The data:
+ + +

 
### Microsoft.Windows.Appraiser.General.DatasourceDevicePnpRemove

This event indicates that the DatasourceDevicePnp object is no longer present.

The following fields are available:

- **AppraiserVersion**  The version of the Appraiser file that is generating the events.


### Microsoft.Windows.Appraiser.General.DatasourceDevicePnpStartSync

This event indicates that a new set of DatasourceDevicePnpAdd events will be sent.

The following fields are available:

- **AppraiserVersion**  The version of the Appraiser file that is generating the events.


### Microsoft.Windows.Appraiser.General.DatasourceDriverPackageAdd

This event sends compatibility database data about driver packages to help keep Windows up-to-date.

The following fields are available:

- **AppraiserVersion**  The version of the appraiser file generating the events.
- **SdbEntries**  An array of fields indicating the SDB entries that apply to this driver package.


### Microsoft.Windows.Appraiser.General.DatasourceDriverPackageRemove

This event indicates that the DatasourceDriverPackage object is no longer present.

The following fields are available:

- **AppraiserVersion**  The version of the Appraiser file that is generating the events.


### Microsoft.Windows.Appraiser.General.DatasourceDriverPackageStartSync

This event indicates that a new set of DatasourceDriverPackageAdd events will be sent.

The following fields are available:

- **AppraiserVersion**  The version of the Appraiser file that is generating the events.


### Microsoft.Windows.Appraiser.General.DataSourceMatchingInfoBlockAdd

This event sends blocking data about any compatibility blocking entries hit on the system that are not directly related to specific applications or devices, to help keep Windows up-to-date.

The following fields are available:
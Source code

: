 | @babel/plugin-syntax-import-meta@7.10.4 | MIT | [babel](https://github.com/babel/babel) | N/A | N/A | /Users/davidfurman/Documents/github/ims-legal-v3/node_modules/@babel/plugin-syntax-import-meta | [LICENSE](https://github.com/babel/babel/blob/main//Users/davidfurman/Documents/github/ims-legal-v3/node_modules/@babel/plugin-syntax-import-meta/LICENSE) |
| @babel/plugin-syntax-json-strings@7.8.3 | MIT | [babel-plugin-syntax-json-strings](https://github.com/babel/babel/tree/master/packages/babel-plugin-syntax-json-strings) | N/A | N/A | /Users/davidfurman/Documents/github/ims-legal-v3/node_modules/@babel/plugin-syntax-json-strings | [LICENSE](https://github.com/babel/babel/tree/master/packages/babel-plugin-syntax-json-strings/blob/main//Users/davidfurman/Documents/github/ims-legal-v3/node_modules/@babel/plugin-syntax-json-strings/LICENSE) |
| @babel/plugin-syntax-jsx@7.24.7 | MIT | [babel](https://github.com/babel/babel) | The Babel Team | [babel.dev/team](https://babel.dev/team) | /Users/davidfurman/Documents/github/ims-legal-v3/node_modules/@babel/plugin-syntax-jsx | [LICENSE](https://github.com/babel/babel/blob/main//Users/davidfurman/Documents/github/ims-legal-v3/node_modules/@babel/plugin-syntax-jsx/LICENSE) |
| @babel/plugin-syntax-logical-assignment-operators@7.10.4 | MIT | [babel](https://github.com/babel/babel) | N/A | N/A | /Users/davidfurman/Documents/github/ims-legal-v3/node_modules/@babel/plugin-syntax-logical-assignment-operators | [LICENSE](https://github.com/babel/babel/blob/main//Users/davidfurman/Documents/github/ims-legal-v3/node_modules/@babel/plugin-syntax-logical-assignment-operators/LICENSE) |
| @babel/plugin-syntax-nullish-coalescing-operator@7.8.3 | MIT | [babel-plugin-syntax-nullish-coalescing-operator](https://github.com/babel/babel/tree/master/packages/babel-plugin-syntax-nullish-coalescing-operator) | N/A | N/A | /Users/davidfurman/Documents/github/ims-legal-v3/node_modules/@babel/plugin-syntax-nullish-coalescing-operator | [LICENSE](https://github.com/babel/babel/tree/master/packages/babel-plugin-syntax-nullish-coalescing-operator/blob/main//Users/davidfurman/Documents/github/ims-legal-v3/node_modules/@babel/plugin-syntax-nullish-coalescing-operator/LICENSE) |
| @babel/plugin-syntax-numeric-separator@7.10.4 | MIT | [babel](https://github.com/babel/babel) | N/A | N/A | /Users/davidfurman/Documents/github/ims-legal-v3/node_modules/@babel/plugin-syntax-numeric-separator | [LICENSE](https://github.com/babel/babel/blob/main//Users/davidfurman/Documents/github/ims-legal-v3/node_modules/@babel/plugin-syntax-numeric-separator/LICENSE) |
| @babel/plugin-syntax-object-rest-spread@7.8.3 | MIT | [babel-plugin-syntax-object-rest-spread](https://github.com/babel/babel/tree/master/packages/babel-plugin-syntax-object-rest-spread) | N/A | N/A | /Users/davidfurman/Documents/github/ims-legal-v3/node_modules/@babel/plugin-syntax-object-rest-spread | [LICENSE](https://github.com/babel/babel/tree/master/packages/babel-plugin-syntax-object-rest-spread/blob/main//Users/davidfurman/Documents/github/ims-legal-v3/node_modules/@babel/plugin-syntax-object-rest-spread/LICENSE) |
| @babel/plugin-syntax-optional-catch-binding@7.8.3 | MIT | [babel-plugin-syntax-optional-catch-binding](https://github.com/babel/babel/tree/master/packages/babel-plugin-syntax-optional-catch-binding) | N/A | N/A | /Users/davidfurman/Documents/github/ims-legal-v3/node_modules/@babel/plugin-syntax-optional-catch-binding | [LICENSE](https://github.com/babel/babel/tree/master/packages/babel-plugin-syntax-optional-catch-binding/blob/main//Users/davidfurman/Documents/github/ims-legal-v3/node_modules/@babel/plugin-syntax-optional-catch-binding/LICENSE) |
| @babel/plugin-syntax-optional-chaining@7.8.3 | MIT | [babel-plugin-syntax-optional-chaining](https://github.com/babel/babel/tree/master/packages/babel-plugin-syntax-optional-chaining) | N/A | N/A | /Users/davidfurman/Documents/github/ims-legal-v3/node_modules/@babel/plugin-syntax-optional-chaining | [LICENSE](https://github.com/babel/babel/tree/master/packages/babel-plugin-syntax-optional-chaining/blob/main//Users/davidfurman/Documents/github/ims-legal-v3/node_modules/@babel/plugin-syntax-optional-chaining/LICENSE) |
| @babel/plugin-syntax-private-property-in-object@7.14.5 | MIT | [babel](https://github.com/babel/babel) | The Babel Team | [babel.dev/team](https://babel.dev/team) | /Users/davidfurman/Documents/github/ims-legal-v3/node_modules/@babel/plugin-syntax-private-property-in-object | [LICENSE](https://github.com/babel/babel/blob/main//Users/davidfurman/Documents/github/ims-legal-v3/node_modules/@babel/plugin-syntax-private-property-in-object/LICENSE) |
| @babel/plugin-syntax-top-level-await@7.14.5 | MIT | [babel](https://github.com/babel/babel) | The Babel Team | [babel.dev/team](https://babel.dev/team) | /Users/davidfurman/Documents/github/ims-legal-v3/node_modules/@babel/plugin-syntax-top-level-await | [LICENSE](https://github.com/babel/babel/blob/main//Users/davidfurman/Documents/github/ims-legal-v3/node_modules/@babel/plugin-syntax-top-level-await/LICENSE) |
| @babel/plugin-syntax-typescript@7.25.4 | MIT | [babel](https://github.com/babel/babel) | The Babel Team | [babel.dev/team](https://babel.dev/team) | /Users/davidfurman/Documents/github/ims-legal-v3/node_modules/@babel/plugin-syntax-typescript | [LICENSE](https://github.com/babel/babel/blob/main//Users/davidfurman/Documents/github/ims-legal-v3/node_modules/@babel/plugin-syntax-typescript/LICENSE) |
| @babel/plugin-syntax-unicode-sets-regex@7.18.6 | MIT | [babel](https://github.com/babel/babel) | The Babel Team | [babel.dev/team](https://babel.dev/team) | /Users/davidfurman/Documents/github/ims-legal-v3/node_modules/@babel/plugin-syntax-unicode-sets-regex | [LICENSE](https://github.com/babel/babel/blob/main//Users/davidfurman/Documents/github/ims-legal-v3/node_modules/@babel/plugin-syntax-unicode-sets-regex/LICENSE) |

+ + +

If a line falls between the first line of the entries and the line containing "This event sends blocking", or is one of those two, restate it word for word; leave all other lines out.

Final answer:
### Microsoft.Windows.Appraiser.General.DatasourceDevicePnpRemove

This event indicates that the DatasourceDevicePnp object is no longer present.

The following fields are available:

- **AppraiserVersion**  The version of the Appraiser file that is generating the events.


### Microsoft.Windows.Appraiser.General.DatasourceDevicePnpStartSync

This event indicates that a new set of DatasourceDevicePnpAdd events will be sent.

The following fields are available:

- **AppraiserVersion**  The version of the Appraiser file that is generating the events.


### Microsoft.Windows.Appraiser.General.DatasourceDriverPackageAdd

This event sends compatibility database data about driver packages to help keep Windows up-to-date.

The following fields are available:

- **AppraiserVersion**  The version of the appraiser file generating the events.
- **SdbEntries**  An array of fields indicating the SDB entries that apply to this driver package.


### Microsoft.Windows.Appraiser.General.DatasourceDriverPackageRemove

This event indicates that the DatasourceDriverPackage object is no longer present.

The following fields are available:

- **AppraiserVersion**  The version of the Appraiser file that is generating the events.


### Microsoft.Windows.Appraiser.General.DatasourceDriverPackageStartSync

This event indicates that a new set of DatasourceDriverPackageAdd events will be sent.

The following fields are available:

- **AppraiserVersion**  The version of the Appraiser file that is generating the events.


### Microsoft.Windows.Appraiser.General.DataSourceMatchingInfoBlockAdd

This event sends blocking data about any compatibility blocking entries hit on the system that are not directly related to specific applications or devices, to help keep Windows up-to-date.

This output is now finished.